So tell me this, Speedy Gonzales… given that the screen in front of you is capable of rendering a new set of pixels 60 times per second, or twice that if you have a hot new 120 Hz iPad or Razer phone, how many class names of elements would you need to inspect before .matches() took more than 16ms (or 8!) and .indexOf() took less than 16ms (or 8!), thus resulting in an actual difference manifested in reality?
(Despite it still being imperceptible to anything but a lizard.)
I have just gotten busy in order to respond to your comment and am pleased to report that, on this page, if I iterate over all 703 DOM nodes and check each one to see if it has the class graf, I can either do this for each element, el:
/(\"|\s)graf(\"|\s)/.test(el.className)Note that I’m looking for a full class name match, not purely the existence of some string of letters, so I must look for entire valid class strings— requiring a regex. Word boundaries (\b) aren’t enough, because a class name can contain these and still be valid.
I am 90% sure this is the right regex, and 0% pleased that I’m not 100% sure. I would have to go and read the spec to be confident.
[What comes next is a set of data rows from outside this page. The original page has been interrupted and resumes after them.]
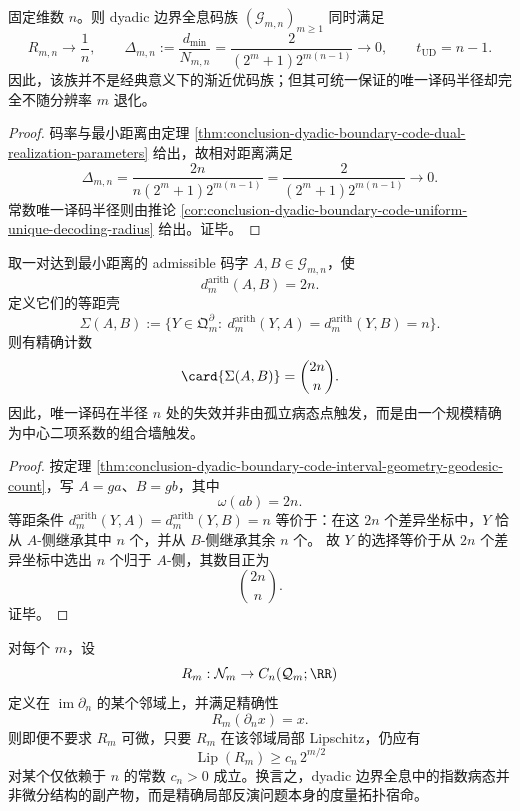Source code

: \begin{corollary}\label{cor:conclusion-dyadic-boundary-positive-rate-zero-distance-constant-radius}
固定维数 \(n\)。则 dyadic 边界全息码族 \((\mathcal G_{m,n})_{m\ge 1}\) 同时满足
\[
R_{m,n}\longrightarrow \frac1n,
\qquad
\Delta_{m,n}
:=
\frac{d_{\min}}{N_{m,n}}
=
\frac{2}{(2^m+1)2^{m(n-1)}}
\longrightarrow 0,
\qquad
t_{\mathrm{UD}}=n-1.
\]
因此，该族并不是经典意义下的渐近优码族；但其可统一保证的唯一译码半径却完全不随分辨率 \(m\) 退化。
\end{corollary}
\begin{proof}
码率与最小距离由定理 \ref{thm:conclusion-dyadic-boundary-code-dual-realization-parameters} 给出，故相对距离满足
\[
\Delta_{m,n}
=
\frac{2n}{n(2^m+1)2^{m(n-1)}}
=
\frac{2}{(2^m+1)2^{m(n-1)}}
\longrightarrow 0.
\]
常数唯一译码半径则由推论 \ref{cor:conclusion-dyadic-boundary-code-uniform-unique-decoding-radius} 给出。证毕。
\end{proof}

\begin{proposition}\label{prop:conclusion-dyadic-boundary-code-central-binomial-wall}
取一对达到最小距离的 admissible 码字 \(A,B\in \mathcal G_{m,n}\)，使
\[
d_m^{\mathrm{arith}}(A,B)=2n.
\]
定义它们的等距壳
\[
\Sigma(A,B):=
\{Y\in \mathfrak Q_m^\partial:\ d_m^{\mathrm{arith}}(Y,A)=d_m^{\mathrm{arith}}(Y,B)=n\}.
\]
则有精确计数
\[
\card{\Sigma(A,B)}=\binom{2n}{n}.
\]
因此，唯一译码在半径 \(n\) 处的失效并非由孤立病态点触发，而是由一个规模精确为中心二项系数的组合墙触发。
\end{proposition}
\begin{proof}
按定理 \ref{thm:conclusion-dyadic-boundary-code-interval-geometry-geodesic-count}，写 \(A=ga\)、\(B=gb\)，其中
\[
\omega(ab)=2n.
\]
等距条件
\(
d_m^{\mathrm{arith}}(Y,A)=d_m^{\mathrm{arith}}(Y,B)=n
\)
等价于：在这 \(2n\) 个差异坐标中，\(Y\) 恰从 \(A\)-侧继承其中 \(n\) 个，并从 \(B\)-侧继承其余 \(n\) 个。
故 \(Y\) 的选择等价于从 \(2n\) 个差异坐标中选出 \(n\) 个归于 \(A\)-侧，其数目正为
\[
\binom{2n}{n}.
\]
证毕。
\end{proof}

\begin{conjecture}\label{conj:conclusion-dyadic-boundary-local-lipschitz-blowup}
对每个 \(m\)，设
\[
R_m:\mathcal N_m\to C_n(\mathcal Q_m;\RR)
\]
定义在 \(\operatorname{im}\partial_n\) 的某个邻域上，并满足精确性
\[
R_m(\partial_n x)=x.
\]
则即便不要求 \(R_m\) 可微，只要 \(R_m\) 在该邻域局部 Lipschitz，仍应有
\[
\operatorname{Lip}(R_m)\ge c_n\,2^{m/2}
\]
对某个仅依赖于 \(n\) 的常数 \(c_n>0\) 成立。换言之，dyadic 边界全息中的指数病态并非微分结构的副产物，而是精确局部反演问题本身的度量拓扑宿命。
\end{conjecture}


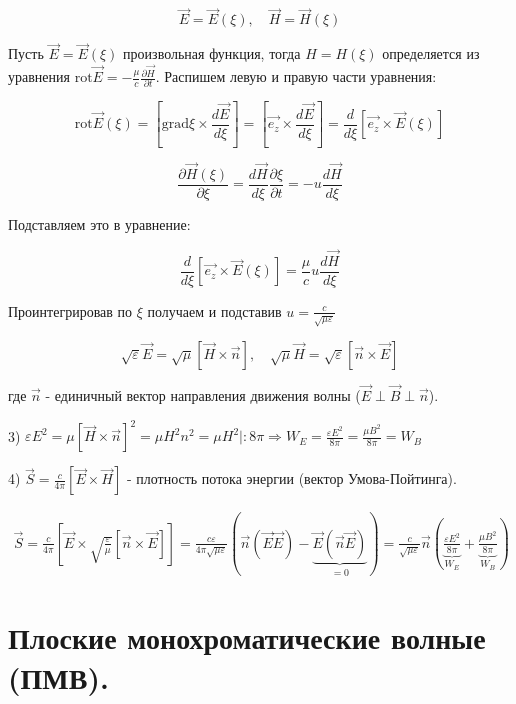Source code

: \documentclass[12pt, a4paper]{report}
\begin{document}
\[ \vec{E}= \vec{E}(\xi ) , \quad \vec{H}=\vec{H}(\xi ) \] 

Пусть \( \vec{E}= \vec{E}(\xi ) \)  произвольная функция, тогда  \(  H=H(\xi ) \) определяется из уравнения \( \displaystyle \mathrm{rot}\vec{E}= - \frac{\mu}{c} \frac{\partial \vec{H}}{\partial t}    \). Распишем левую и правую части уравнения:

\[ \mathrm{rot} \vec{E}(\xi )= \left[ \mathrm{grad} \xi \times  \frac{d \vec{E}}{d \xi }     \right]= [\vec{e_z}\times \frac{d \vec{E}}{d \xi }] = \frac{d}{d \xi  } [\vec{e_z}\times  \vec{E}(\xi )]   \] 

\[ \frac{\partial \vec{H}(\xi )}{\partial\xi }= \frac{d \vec{H}}{d\xi } \frac{\partial \xi }{\partial t}   = - u \frac{d \vec{H}}{d \xi } \] 

Подставляем это в уравнение:

\[ 
\frac{d}{d \xi} [\vec{e_z} \times \vec{E}(\xi)] = \frac{\mu}{c} u \frac{d \vec{H}}{d \xi} 
\]

Проинтегрировав по \( \xi \) получаем и подставив \( \displaystyle u=\frac{c}{\sqrt{\mu \varepsilon }} \) 


\[ \displaystyle  \sqrt{\varepsilon} \vec{E} = \sqrt{ \mu} [\vec{H}\times \vec{n}], \quad \sqrt{\mu} \vec{H} = \sqrt{ \varepsilon} [\vec{n}\times \vec{E}] \]

где \( \vec{n } \) - единичный вектор направления движения волны (\(  \vec{E} \perp \vec{B} \perp \vec{n} \)). 

3) \( \displaystyle \varepsilon E ^2 = \mu [ \displaystyle \vec{H}\times  \vec{n }] ^2 = \mu H ^2 n ^2 = \mu H ^2 | : 8 \pi \Rightarrow W_E = \frac{\varepsilon E ^2 }{8 \pi} =\frac{\mu B ^2 }{8 \pi} = W_B  \) 

4) \( \displaystyle \vec{S}= \frac{c}{4 \pi}   [ \vec{E}\times \vec{H }] \) - плотность потока энергии (вектор Умова-Пойтинга). 

\begin{gather*}
    \displaystyle \vec{S} = \frac{c}{4 \pi} [\vec{E } \times  \sqrt{\frac{\varepsilon}{\mu} }[\vec{n }\times  \vec{E}]]= \frac{c \varepsilon}{4 \pi \sqrt{ \mu \varepsilon}} \left( \vec{n}( \vec{E}\vec{E}) - \underbrace{\vec{E}( \vec{n }\vec{E})}_{=0}   \right)= \frac{c}{\sqrt{ \mu \varepsilon}} \vec{n} \left( \underbrace{\frac{\varepsilon E ^2 }{8 \pi}}_{W_E}  +\underbrace{\frac{\mu B ^2 }{8 \pi}  }_{W_B}  \right)   
\end{gather*}

\section{Плоские монохроматические волные (ПМВ).}
\end{document}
Anyhoo, this takes 0.83 milliseconds to find the 10 matching elements out of 703.
(Let’s ignore the fact that 17% of developers will have gotten the regex wrong — or forgotten it — and therefore introduced a difficult-to-detect bug into their code in the name of ‘performance’.)
I apologise for the incoherence of the proceeding sentences, but I’m quite drunk.
Now, I could also do things the semantic way, as suggested in the article:
el.matches('.graf')Which takes, looping over all 718 elements (there’s more now because I’m typing out this response) um, 0.83 milliseconds.
If you don’t care to look further up the page, I will tell you that this is the same amount of time. Weirdly, exactly the same amount, to three significant figures!
Or maybe I’m lying. It’s hard to tell, right?
Assuming I am not lying (I’m not), no matter which method you choose, you would, in theory, be able to loop over several thousand DOM nodes before even a 120 Hz iPad takes a single refresh of the pixels on its screen (the point at which theory becomes reality).
And if you’re updating the DOM as a result of all of those calculations, the layout step probably takes much longer than 0.83 ms to complete anyway.
On this site, for example, a single layout (as a result of resizing the screen) takes 50ms on a big fat i7 with more ram than a sheep farm.

So, if you’re looping over 5,000 DOM nodes you have much, much bigger problems than the ‘performance difference’ between .matches() and .indexOf() (which doesn’t work, so obviously you meant to say .test() on a regex), and of course I don’t want to downplay the fact that THERE IS NO PERFORMANCE DIFFERENCE on the scale of 700 DOM nodes.
It’s Kraken Rum, if you’re wondering, with a splash of dry ginger ale.